Reading the date must be as easy as reading the time. Therefore, since the breakdown of hours uses multiples of 6 (12, 24, 60), the new calendar will use a similar base, the sexagesimal base (6, 60). These two numbers, 6 and 60, stand out because of their complementarity (60 = 10 x 6) and of their divisibility (6 is divisible by 2 and 3, 60 by 2, 3, 4, 5, 6, 10, 12, 15, 20 and 30).

The solar year will thus be divided into six periods of 60 days called sixths. 6 x 60 = 360. There remains 5. Now, between six objects there are five spaces. A day named adventitious day comes to be placed in each space or, what comes to the same thing, following each of the first five sixths. 360 + 5 = 365. That is the right number.

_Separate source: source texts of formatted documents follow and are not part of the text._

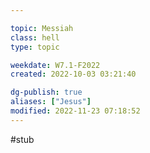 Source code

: ---
topic: Messiah
class: hell
type: topic

weekdate: W7.1-F2022
created: 2022-10-03 03:21:40

dg-publish: true
aliases: ["Jesus"]
modified: 2022-11-23 07:18:52
---

#stub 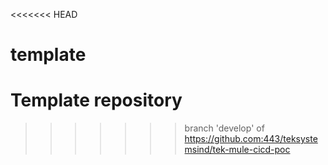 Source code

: <<<<<<< HEAD
# template
Template repository
=======
>>>>>>> branch 'develop' of https://github.com:443/teksystemsind/tek-mule-cicd-poc
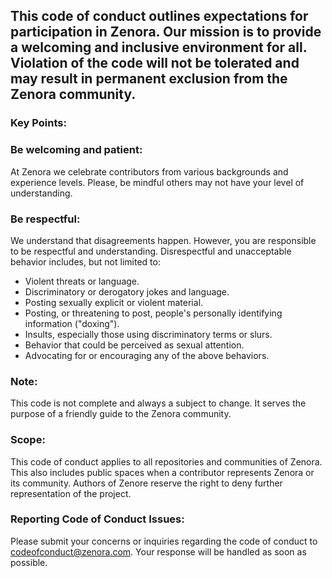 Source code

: ## This code of conduct outlines expectations for participation in Zenora. Our mission is to provide a welcoming and inclusive environment for all. Violation of the code will not be tolerated and may result in permanent exclusion from the Zenora community.


### Key Points:

### Be welcoming and patient:
At Zenora we celebrate contributors from various backgrounds and experience levels. Please, be mindful others may not have your level of understanding. 

### Be respectful:  
We understand that disagreements happen. However, you are responsible to be respectful and understanding. Disrespectful and unacceptable behavior includes, but not limited to:

* Violent threats or language.
* Discriminatory or derogatory jokes and language.
* Posting sexually explicit or violent material.
* Posting, or threatening to post, people's personally identifying information ("doxing").
* Insults, especially those using discriminatory terms or slurs.
* Behavior that could be perceived as sexual attention.
* Advocating for or encouraging any of the above behaviors.

### Note:
This code is not complete and always a subject to change. It serves the purpose of a friendly guide to the Zenora community. 

### Scope:

This code of conduct applies to all repositories and communities of Zenora. This also includes public spaces when a contributor represents Zenora or its community. Authors of Zenore reserve the right to deny further representation of the project.

### Reporting Code of Conduct Issues:

Please submit your concerns or inquiries regarding the code of conduct to codeofconduct@zenora.com. Your response will be handled as soon as possible.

The better solution to facilitate the transition between the current calendar and the sexagesimal calendar would be that the latter would begin on the day of the winter solstice (in the northern hemisphere, summer solstice in the southern hemisphere) expressed in universal time.

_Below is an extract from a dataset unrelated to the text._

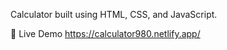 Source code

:  Calculator built using HTML, CSS, and JavaScript. 

 🔗 Live Demo
https://calculator980.netlify.app/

From this date, the six sixths are respectively called Frigée, Éclose, Florée, Granée, Récole and Caduce. These French names, forged from Latin and inspired by observation of the vegetation cycle in the moderate climates, respectively evoke the cold, the buds' opening, the flowering, the fructification, the harvest and the leaves' fall.

Inside each sixth the days are numbered from 1 to 60. The year thus begins on Frigée 1st and ends on Caduce 60th. If the day after Caduce 60th does not coincide with the winter solstice (which will occur approximately once every four years), then a sixth adventitious day is placed at the end of the year, after Caduce. This sixth adventitious day gives its name to the 366-day year: sextile (year).

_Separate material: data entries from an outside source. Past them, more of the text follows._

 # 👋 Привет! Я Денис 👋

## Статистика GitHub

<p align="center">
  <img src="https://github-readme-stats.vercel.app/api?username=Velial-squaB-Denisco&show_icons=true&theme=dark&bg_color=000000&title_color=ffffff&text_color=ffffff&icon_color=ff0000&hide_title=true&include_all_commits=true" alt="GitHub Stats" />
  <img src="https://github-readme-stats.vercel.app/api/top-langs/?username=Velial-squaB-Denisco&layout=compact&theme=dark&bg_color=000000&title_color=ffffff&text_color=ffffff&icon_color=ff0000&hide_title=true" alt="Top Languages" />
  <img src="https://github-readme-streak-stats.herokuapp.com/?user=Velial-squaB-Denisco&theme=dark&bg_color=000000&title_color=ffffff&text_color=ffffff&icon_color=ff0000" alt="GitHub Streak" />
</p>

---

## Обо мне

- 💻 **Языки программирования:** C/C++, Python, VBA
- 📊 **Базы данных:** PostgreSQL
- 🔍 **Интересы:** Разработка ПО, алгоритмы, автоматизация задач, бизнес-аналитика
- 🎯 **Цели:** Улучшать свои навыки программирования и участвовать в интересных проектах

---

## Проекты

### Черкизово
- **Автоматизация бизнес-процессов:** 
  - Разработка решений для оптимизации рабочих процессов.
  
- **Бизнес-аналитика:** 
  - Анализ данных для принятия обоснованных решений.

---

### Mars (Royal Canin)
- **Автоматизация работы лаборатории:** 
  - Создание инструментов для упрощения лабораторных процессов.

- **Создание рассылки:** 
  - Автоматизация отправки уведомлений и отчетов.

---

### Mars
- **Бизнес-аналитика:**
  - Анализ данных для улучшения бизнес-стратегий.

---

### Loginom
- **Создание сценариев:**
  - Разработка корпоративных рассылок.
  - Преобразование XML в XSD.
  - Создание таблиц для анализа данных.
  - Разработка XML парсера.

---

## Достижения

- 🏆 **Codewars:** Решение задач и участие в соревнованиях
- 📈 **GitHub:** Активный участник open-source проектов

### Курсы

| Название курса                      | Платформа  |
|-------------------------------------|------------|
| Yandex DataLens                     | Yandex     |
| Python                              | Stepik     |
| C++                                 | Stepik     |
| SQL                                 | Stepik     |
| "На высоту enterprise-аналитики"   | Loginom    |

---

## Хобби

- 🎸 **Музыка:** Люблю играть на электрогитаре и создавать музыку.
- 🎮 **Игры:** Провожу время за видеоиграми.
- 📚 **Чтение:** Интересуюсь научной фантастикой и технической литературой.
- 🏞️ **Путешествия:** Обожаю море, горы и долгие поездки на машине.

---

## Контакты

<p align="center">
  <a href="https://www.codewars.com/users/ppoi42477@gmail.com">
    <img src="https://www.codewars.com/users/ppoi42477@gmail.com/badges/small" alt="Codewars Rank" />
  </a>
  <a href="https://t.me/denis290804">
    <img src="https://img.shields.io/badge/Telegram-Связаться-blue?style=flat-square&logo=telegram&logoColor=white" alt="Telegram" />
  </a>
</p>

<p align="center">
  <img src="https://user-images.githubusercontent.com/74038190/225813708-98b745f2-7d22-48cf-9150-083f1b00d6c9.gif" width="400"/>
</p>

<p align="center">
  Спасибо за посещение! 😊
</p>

Every sixth is divided into ten sweeks (sweek is short for six-day-week). These days are called Monday, Tuesday, Wednesday, Thursday, Friday and Saturday. It follows that all the sixths begin on Monday and finish on Saturday, and that every 2nd, 8th, 14th, 20th, 26th, 32nd, 38th, 44th, 50th, or 56th of each sixth will always be one Tuesday, whatever the sixth, whatever the year. Logically, there are sixty sweeks into a sexagesimal year. What relates to the sweek is called sweekly, what relates to the sixth, sixthly.

Then come the adventitious days. The etymology evokes external factors, excess things, extra parts. From their extra-ordinary character, these days will preferably be holidays, just as Frigée 1st (New Year's Day) and Thursday, Caduce 58th (Children's Day, date midway between Saint Nicholas and Christmas, opening the extra days of New Year's Eve). From various traditions these days are respectively called:
- Bacchanal (Day of Bacchus, lovers' day, last day of Carnival corresponding to current February 19th),
- Ceres (Day of Ceres whose name has the same root as growth and creation, day of the springtide, April 21st),
- Musica (music festival, June 21st),
- Liber (Day of the book, festival of written expression in all its forms, August 21st),
- Memento mori (Ancestors Day, October 21st),
- Sext (sixth adventitious day coming round every four years about December 21st).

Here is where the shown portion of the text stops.